This is an open-ended blog ranging from news about my latest gigs and publications
to ruminations about politics, world affairs, culture and whatever piques my interest—or ire.
Contact: tomsancton@yahoo.com

Saturday, February 13, 2010

ORIGINALITY, AUTHENTICITY...AND PLAGIARISM

So the New York Times informs us that a brilliant young German author, 17-year-old Helene Hegemann, is shooting to the top of the German bestseller list with a first novel that includes whole pages lifted, without attribution, from another book. Hegemann's literary pilfering, spotted by an alert blogger, drew criticism from the German media, but hasn't prevented young Helene's book from being nominated for a $20,000 literary prize and, if anything, has goosed her sales. Hegemann apologized (sort of) for not being more forthcoming about her "sources." But she claims her critics don't understand the culture of her generation, which was raised on sampling, mixing and matching, borrowing "inspiration" where they find it. As she sees it, "There’s no such thing as originality anyway, just authenticity."
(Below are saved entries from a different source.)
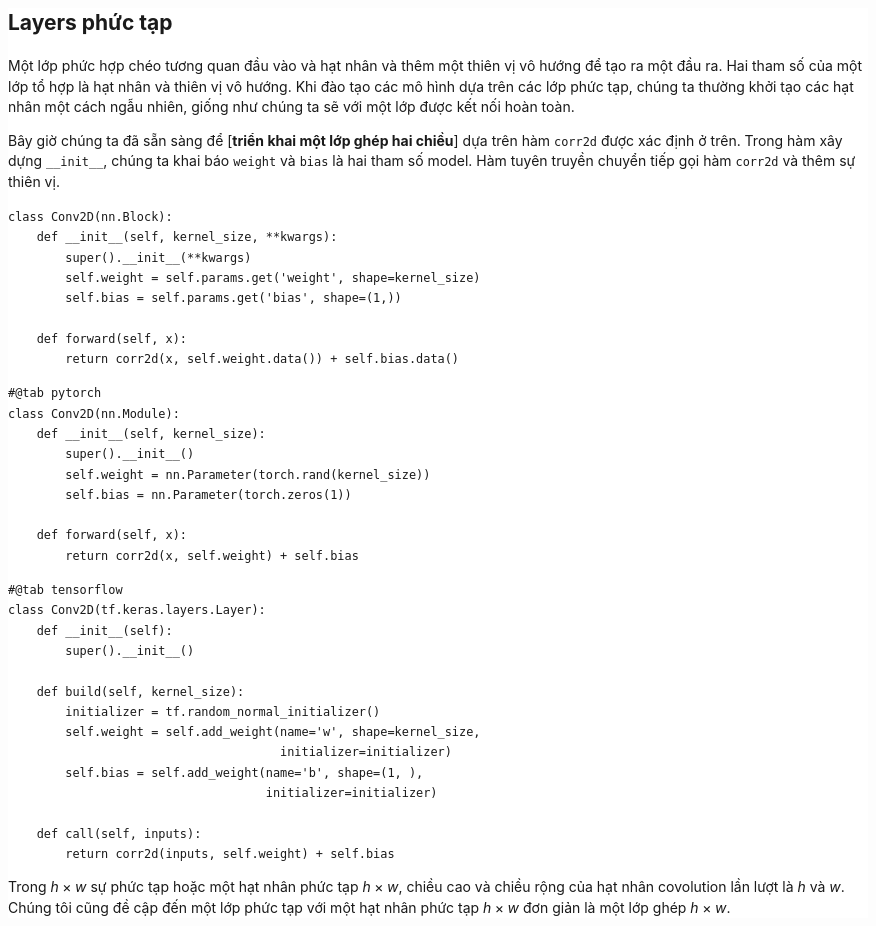 ## Layers phức tạp

Một lớp phức hợp chéo tương quan đầu vào và hạt nhân và thêm một thiên vị vô hướng để tạo ra một đầu ra. Hai tham số của một lớp tổ hợp là hạt nhân và thiên vị vô hướng. Khi đào tạo các mô hình dựa trên các lớp phức tạp, chúng ta thường khởi tạo các hạt nhân một cách ngẫu nhiên, giống như chúng ta sẽ với một lớp được kết nối hoàn toàn. 

Bây giờ chúng ta đã sẵn sàng để [**triển khai một lớp ghép hai chiều**] dựa trên hàm `corr2d` được xác định ở trên. Trong hàm xây dựng `__init__`, chúng ta khai báo `weight` và `bias` là hai tham số model. Hàm tuyên truyền chuyển tiếp gọi hàm `corr2d` và thêm sự thiên vị.

```{.python .input}
class Conv2D(nn.Block):
    def __init__(self, kernel_size, **kwargs):
        super().__init__(**kwargs)
        self.weight = self.params.get('weight', shape=kernel_size)
        self.bias = self.params.get('bias', shape=(1,))

    def forward(self, x):
        return corr2d(x, self.weight.data()) + self.bias.data()
```

```{.python .input}
#@tab pytorch
class Conv2D(nn.Module):
    def __init__(self, kernel_size):
        super().__init__()
        self.weight = nn.Parameter(torch.rand(kernel_size))
        self.bias = nn.Parameter(torch.zeros(1))

    def forward(self, x):
        return corr2d(x, self.weight) + self.bias
```

```{.python .input}
#@tab tensorflow
class Conv2D(tf.keras.layers.Layer):
    def __init__(self):
        super().__init__()

    def build(self, kernel_size):
        initializer = tf.random_normal_initializer()
        self.weight = self.add_weight(name='w', shape=kernel_size,
                                      initializer=initializer)
        self.bias = self.add_weight(name='b', shape=(1, ),
                                    initializer=initializer)

    def call(self, inputs):
        return corr2d(inputs, self.weight) + self.bias
```

Trong $h \times w$ sự phức tạp hoặc một hạt nhân phức tạp $h \times w$, chiều cao và chiều rộng của hạt nhân covolution lần lượt là $h$ và $w$. Chúng tôi cũng đề cập đến một lớp phức tạp với một hạt nhân phức tạp $h \times w$ đơn giản là một lớp ghép $h \times w$. 
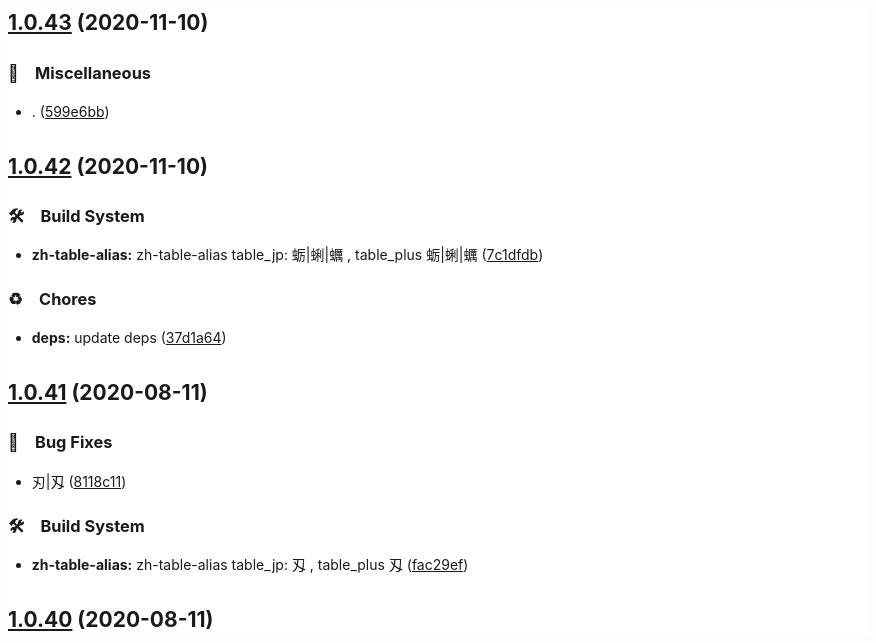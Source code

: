 



## [1.0.43](https://github.com/bluelovers/ws-regexp/compare/@lazy-cjk/zh-table-alias@1.0.42...@lazy-cjk/zh-table-alias@1.0.43) (2020-11-10)


### 🔖　Miscellaneous

* . ([599e6bb](https://github.com/bluelovers/ws-regexp/commit/599e6bb14bb2694b92edc63b005f682e13474697))





## [1.0.42](https://github.com/bluelovers/ws-regexp/compare/@lazy-cjk/zh-table-alias@1.0.41...@lazy-cjk/zh-table-alias@1.0.42) (2020-11-10)


### 🛠　Build System

* **zh-table-alias:** zh-table-alias table_jp: 蛎|蜊|蠣 , table_plus 蛎|蜊|蠣 ([7c1dfdb](https://github.com/bluelovers/ws-regexp/commit/7c1dfdb8620a4bbc4e1d02acfb93c68217ccedb3))


### ♻️　Chores

* **deps:** update deps ([37d1a64](https://github.com/bluelovers/ws-regexp/commit/37d1a64a224cce19d5a738d1f64f45c60f8af31a))





## [1.0.41](https://github.com/bluelovers/ws-regexp/compare/@lazy-cjk/zh-table-alias@1.0.40...@lazy-cjk/zh-table-alias@1.0.41) (2020-08-11)


### 🐛　Bug Fixes

* 刃|刄 ([8118c11](https://github.com/bluelovers/ws-regexp/commit/8118c11055d04de26f937b2ce5c6d5845d1373d8))


### 🛠　Build System

* **zh-table-alias:** zh-table-alias table_jp: 刄 , table_plus 刄 ([fac29ef](https://github.com/bluelovers/ws-regexp/commit/fac29ef60ba0754686a3ca1c7930c7da5562bce5))





## [1.0.40](https://github.com/bluelovers/ws-regexp/compare/@lazy-cjk/zh-table-alias@1.0.39...@lazy-cjk/zh-table-alias@1.0.40) (2020-08-11)

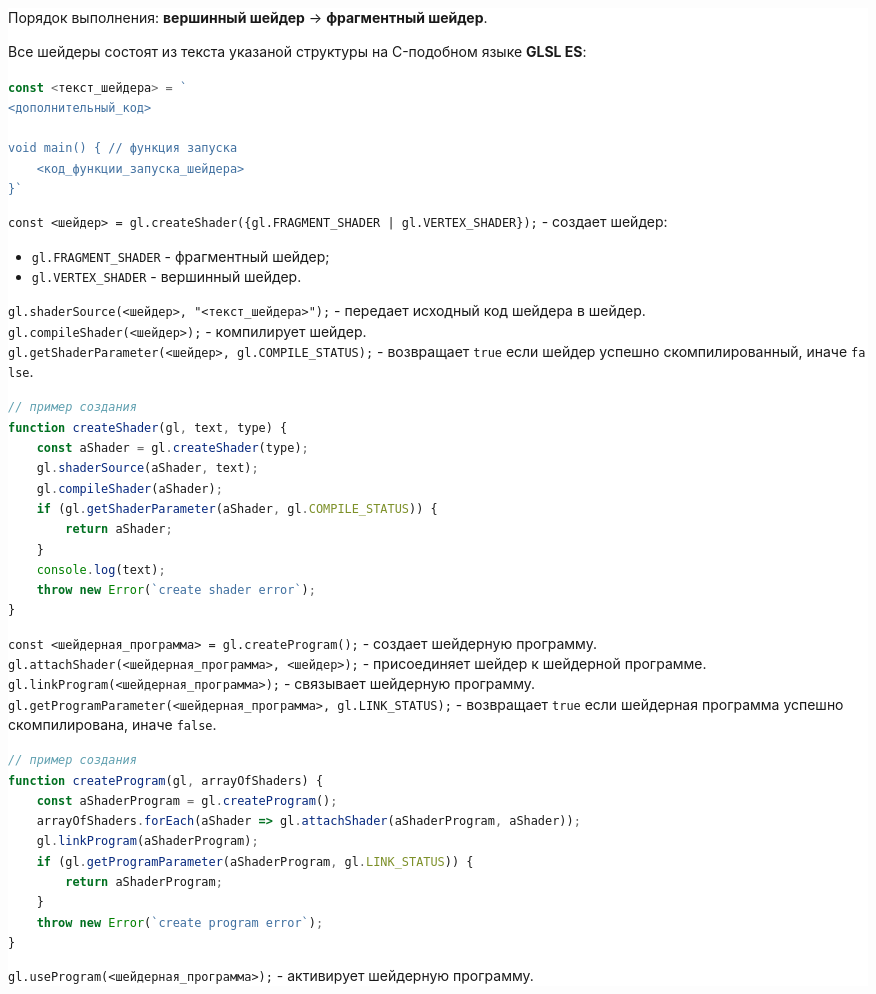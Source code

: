 Порядок выполнения: **вершинный шейдер** -> **фрагментный шейдер**.

Все шейдеры состоят из текста указаной структуры на C-подобном языке **GLSL ES**:
```javascript
const <текст_шейдера> = `
<дополнительный_код>

void main() { // функция запуска
    <код_функции_запуска_шейдера>
}`
```

`const <шейдер> = gl.createShader({gl.FRAGMENT_SHADER | gl.VERTEX_SHADER});` - создает шейдер:
- `gl.FRAGMENT_SHADER` - фрагментный шейдер;
- `gl.VERTEX_SHADER` - вершинный шейдер.

`gl.shaderSource(<шейдер>, "<текст_шейдера>");` - передает исходный код шейдера в шейдер.  
`gl.compileShader(<шейдер>);` - компилирует шейдер.  
`gl.getShaderParameter(<шейдер>, gl.COMPILE_STATUS);` - возвращает `true` если шейдер успешно скомпилированный, иначе `false`.

```javascript
// пример создания
function createShader(gl, text, type) {
    const aShader = gl.createShader(type);
    gl.shaderSource(aShader, text);
    gl.compileShader(aShader);
    if (gl.getShaderParameter(aShader, gl.COMPILE_STATUS)) {
        return aShader;
    }
    console.log(text);
    throw new Error(`create shader error`);
}
```

`const <шейдерная_программа> = gl.createProgram();` - создает шейдерную программу.  
`gl.attachShader(<шейдерная_программа>, <шейдер>);` - присоединяет шейдер к шейдерной программе.  
`gl.linkProgram(<шейдерная_программа>);` - связывает шейдерную программу.  
`gl.getProgramParameter(<шейдерная_программа>, gl.LINK_STATUS);` - возвращает `true` если шейдерная программа успешно скомпилирована, иначе `false`.

```javascript
// пример создания
function createProgram(gl, arrayOfShaders) {
    const aShaderProgram = gl.createProgram();
    arrayOfShaders.forEach(aShader => gl.attachShader(aShaderProgram, aShader));
    gl.linkProgram(aShaderProgram);
    if (gl.getProgramParameter(aShaderProgram, gl.LINK_STATUS)) {
        return aShaderProgram;
    }
    throw new Error(`create program error`);
}
```

`gl.useProgram(<шейдерная_программа>);` - активирует шейдерную программу.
It seems to me that fundamental requirement for any book's authenticity is that the person whose name appears on the cover actually wrote it--all of it. Maybe I'm being old school about this, but plagiarism is plagiarism. If any of my creative writing students at Tulane "mixed and matched" other people's work into their papers, I would give them an F and send them to the Dean for disciplinary action. Plagiarism is also against the law and punishable as a copyright violation. But as long as the book sells and this brazen wunderkind continues to collect literary prizes, no one seems to care much about things like honesty and integrity. As Bob Dole famously put it in his 1996 campaign against Bill Clinton: "Where's the outrage?"